◆ Task material ◆
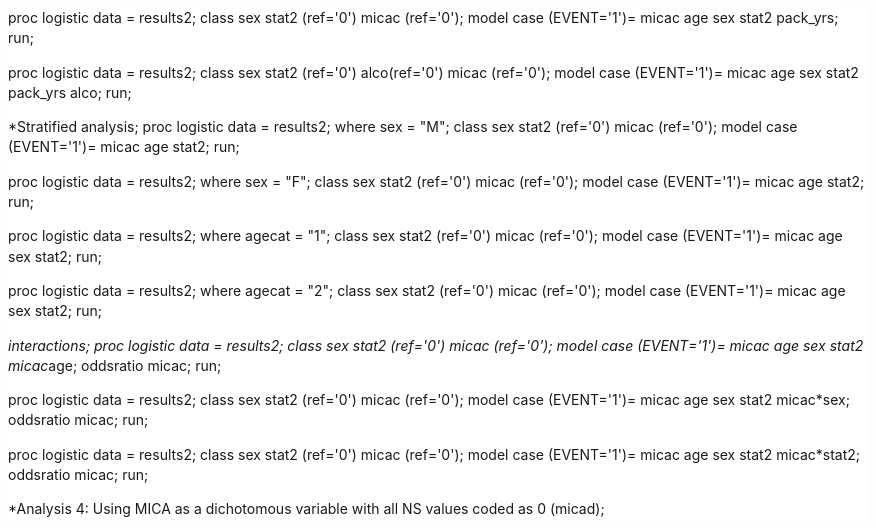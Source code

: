 proc logistic data = results2;
class sex stat2 (ref='0') micac (ref='0'); 
model case (EVENT='1')= micac age sex stat2 pack_yrs;
run;

proc logistic data = results2;
class sex stat2 (ref='0') alco(ref='0') micac (ref='0'); 
model case (EVENT='1')= micac age sex stat2 pack_yrs alco;
run;

*Stratified analysis;
proc logistic data = results2;
where sex = "M";
class sex stat2 (ref='0') micac (ref='0'); 
model case (EVENT='1')= micac age stat2;
run;

proc logistic data = results2;
where sex = "F";
class sex stat2 (ref='0') micac (ref='0'); 
model case (EVENT='1')= micac age stat2;
run;

proc logistic data = results2;
where agecat = "1";
class sex stat2 (ref='0') micac (ref='0'); 
model case (EVENT='1')= micac age sex stat2;
run;

proc logistic data = results2;
where agecat = "2";
class sex stat2 (ref='0') micac (ref='0'); 
model case (EVENT='1')= micac age sex stat2;
run;

*interactions;
proc logistic data = results2;
class sex stat2 (ref='0') micac (ref='0'); 
model case (EVENT='1')= micac age sex stat2 micac*age;
oddsratio micac;
run;

proc logistic data = results2;
class sex stat2 (ref='0') micac (ref='0'); 
model case (EVENT='1')= micac age sex stat2 micac*sex;
oddsratio micac;
run;

proc logistic data = results2;
class sex stat2 (ref='0') micac (ref='0'); 
model case (EVENT='1')= micac age sex stat2 micac*stat2;
oddsratio micac;
run;

*Analysis 4: Using MICA as a dichotomous variable with all NS values coded as 0 (micad);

◆ Assigned task ◆
In the records above, collect each line with "alco".

◆ Written solution ◆
class sex stat2 (ref='0') alco(ref='0') micac (ref='0'); 
model case (EVENT='1')= micac age sex stat2 pack_yrs alco;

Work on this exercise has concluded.